Don Grossinger Tue, 04/13/2004 - 11:36

Alecio,

I think that's a tough question to answer. In the earlier days of the CD, the tapes used were not always the first generation "Masters" (and were analog vinyl cutting copies in some cases), the converters were not as good, the EQ tools were not as developed. But the level wars of today had yet to surface.

In the late '80s- early '90s things were getting better as far as master selection & at least some quality digital recording and mastering tools had been developed.

Now we have great tools to work with, digital recording has begun to approach the best analog of the past and I'm really psyched about some of the reissues being put out of older material (Stones, Dylan, Who, Byrds and many others). New recordings can
be tailored to almost any style or texture. But we have these level wars to deal with.

So I must agree with noit & hope the best is yet to come, if the market will allow it.
Cheers,

Don

Michael Fossenkemper Tue, 04/13/2004 - 15:25

I'm sure back in the day, just as many records were ruined by mastering as they are now. I think there are good records coming out now and those will be remembered just as we remember good records then. We'll forget all the other stuff. I think there are really some good sounding CD's being cut now, and there are some really bad sounding ones two, it's just the bad are standing out and we know what to listen for and the techniques used to do it. I remembered certain CD's back in the eighties as sounding really good, until I put them on now and realize that they don't really sound good at all.

anonymous Tue, 04/13/2004 - 21:08

Mastering engineers cannot forget focus of continuity of the arts from the 50's-present. Doing this totally upsets the entire balance.

What used to sound good should still sound good or your focus, calibration or tastes have changed disproportionally.

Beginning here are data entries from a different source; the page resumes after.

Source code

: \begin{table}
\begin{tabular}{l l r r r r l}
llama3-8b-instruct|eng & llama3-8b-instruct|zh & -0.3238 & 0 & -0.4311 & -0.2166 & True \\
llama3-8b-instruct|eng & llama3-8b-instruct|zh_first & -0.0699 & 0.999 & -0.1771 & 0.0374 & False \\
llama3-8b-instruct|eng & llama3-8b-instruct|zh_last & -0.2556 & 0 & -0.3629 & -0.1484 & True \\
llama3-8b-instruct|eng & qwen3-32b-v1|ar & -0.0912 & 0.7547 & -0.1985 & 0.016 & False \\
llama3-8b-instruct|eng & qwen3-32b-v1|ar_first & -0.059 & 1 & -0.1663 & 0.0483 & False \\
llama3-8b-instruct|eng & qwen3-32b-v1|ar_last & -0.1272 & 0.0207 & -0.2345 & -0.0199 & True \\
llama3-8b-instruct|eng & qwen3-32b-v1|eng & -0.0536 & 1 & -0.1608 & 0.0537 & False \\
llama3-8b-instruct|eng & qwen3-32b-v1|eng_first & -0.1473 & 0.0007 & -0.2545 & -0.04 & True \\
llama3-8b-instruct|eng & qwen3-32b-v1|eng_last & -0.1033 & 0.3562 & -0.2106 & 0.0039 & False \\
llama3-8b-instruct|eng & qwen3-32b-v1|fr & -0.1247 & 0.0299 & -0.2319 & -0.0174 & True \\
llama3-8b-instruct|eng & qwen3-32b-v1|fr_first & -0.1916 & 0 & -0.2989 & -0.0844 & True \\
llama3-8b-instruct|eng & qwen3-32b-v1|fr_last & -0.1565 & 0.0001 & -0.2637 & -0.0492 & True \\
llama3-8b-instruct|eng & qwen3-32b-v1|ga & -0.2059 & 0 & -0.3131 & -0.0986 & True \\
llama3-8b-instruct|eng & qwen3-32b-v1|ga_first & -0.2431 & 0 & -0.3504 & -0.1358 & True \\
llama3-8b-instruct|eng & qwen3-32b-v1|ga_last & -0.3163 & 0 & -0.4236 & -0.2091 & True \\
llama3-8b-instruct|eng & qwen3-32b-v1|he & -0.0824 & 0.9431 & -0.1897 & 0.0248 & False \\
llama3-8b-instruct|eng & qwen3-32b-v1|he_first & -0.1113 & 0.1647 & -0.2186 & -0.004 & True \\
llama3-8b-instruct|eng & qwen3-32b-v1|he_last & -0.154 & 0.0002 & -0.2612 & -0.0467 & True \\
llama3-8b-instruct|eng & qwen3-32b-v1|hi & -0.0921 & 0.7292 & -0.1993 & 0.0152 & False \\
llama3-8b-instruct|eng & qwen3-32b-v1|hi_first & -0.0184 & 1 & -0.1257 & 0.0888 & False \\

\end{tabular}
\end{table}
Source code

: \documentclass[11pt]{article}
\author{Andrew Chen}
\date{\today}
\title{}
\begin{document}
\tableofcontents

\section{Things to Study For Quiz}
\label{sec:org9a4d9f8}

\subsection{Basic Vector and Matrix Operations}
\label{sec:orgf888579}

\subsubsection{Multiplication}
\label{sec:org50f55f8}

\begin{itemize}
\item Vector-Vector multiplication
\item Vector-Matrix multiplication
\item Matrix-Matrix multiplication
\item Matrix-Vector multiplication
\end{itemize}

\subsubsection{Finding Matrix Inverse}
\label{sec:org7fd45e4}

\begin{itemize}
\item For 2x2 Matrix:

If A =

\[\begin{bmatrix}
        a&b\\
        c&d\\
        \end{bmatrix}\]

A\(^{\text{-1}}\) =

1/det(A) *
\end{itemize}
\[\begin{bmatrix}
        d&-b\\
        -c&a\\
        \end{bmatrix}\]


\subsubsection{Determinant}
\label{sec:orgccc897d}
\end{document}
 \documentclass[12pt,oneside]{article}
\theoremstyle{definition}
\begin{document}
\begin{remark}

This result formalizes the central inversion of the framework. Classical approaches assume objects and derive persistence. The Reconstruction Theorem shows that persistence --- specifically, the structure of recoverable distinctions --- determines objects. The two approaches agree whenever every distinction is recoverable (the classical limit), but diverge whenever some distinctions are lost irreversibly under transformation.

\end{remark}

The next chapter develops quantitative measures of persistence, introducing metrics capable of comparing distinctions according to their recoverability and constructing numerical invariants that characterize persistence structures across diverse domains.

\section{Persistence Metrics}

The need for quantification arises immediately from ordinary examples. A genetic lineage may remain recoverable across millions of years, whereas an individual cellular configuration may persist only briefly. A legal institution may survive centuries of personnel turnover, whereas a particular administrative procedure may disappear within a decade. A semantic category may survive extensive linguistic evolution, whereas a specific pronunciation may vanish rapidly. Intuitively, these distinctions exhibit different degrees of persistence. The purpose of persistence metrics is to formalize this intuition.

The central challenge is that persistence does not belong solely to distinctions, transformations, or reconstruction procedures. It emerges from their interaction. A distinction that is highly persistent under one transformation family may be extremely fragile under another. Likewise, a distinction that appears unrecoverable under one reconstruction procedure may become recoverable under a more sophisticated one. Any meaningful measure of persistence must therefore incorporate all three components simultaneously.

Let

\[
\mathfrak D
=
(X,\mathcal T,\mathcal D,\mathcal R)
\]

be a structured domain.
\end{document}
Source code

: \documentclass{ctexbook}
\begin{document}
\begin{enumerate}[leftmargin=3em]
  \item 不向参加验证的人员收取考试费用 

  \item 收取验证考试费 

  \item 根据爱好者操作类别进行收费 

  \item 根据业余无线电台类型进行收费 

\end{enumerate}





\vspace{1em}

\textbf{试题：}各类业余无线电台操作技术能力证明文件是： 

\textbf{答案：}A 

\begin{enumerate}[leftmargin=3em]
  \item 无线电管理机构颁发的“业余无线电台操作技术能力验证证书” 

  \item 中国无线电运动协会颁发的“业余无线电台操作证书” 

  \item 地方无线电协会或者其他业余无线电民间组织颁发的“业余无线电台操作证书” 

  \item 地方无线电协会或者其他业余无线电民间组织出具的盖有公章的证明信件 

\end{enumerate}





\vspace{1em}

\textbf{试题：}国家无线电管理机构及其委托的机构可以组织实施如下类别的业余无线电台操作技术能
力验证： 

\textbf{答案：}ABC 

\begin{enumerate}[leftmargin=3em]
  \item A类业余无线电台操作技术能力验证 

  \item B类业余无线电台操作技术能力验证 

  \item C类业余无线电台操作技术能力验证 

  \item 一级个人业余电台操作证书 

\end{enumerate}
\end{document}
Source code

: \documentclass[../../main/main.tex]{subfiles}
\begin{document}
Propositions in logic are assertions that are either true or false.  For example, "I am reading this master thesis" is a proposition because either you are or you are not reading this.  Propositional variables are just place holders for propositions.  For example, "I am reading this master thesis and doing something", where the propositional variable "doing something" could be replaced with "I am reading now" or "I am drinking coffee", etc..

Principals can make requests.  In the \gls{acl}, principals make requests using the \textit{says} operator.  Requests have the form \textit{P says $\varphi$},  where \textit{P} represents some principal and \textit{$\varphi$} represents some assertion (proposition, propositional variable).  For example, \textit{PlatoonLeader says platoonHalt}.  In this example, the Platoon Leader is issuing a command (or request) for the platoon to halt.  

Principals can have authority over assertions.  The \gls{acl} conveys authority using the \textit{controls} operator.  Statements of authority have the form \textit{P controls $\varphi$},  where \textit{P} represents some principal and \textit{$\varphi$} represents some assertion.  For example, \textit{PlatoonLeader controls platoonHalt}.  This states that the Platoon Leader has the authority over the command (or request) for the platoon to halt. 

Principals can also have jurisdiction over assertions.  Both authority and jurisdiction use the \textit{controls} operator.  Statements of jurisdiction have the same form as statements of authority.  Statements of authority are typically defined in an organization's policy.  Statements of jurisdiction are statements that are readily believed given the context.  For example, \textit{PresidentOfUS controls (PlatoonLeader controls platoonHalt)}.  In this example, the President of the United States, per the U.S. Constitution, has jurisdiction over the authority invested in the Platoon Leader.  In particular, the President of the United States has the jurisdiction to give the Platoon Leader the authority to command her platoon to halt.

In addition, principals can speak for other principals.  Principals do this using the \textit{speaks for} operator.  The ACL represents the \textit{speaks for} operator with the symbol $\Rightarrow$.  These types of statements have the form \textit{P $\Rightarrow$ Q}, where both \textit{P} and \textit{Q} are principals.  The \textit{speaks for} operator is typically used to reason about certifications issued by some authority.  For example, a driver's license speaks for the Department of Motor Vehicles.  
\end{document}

I go back to the recordings that "ah-ha" did in the 80's and they sound simply as sweet today as they did long ago. I also listen to the balance obtained in the 50's that even the "golden ears" claim as some of the finest recordings that stand the test of time and they sound great as well. Even "bobby sue" on the original 45RPM is very well balanced as well as most of the "motown" works.

My reference recordings through the 50's-todays live productions are not that far off. WHAT IS..is the Modern mastering engineer and all the modern loudspeakers that lie constantly to them.

Manufactures of loudspeakers are dense and do not realise the reference was long established and try to "build in" a better sound for todays art and this is a huge mistake. They are making more bass heavy, more smooth, more dynamically uncalibrated and more unbalanced speakers to give rise to the bottom and top to compensate for the old bass and treble boost that was done by consumers in the old days, thus runing the dynamic balance.

When modern monitors have a 14dB boost at 50hZ, then you will not translate to the lab standards of yesteryear.

So SG. Peppers sounds like shit?

No, it is balanced. Most others sound like shit, especially the new stuff.

I find that if focus as a mastering engineer with the entire gambit of balanced recordings are not abided by, then the art reaches a paridigm that is totally out of calibration for the art itself.

I guess if this crap called noise that is being done today with all this bass and compression is the "?new state of the art" then count me OUT.

I will go on recording live jazz and playing it back for the musicians and they will continue to agree it sounds "just like it should" to me and them and this also works on most of the finer recordings I own today from others as well.

Get a level set of loudspeakers, not consumer and listen to what it really sounds like. Do this with the speakers at least 3 feet from any boundry. Take them outside on poles if that is what it taKes. Take back the original balance and use it to be balanced

It just keeps getting more and more fucked up as we speak.

No wonder I am an appreciated independant.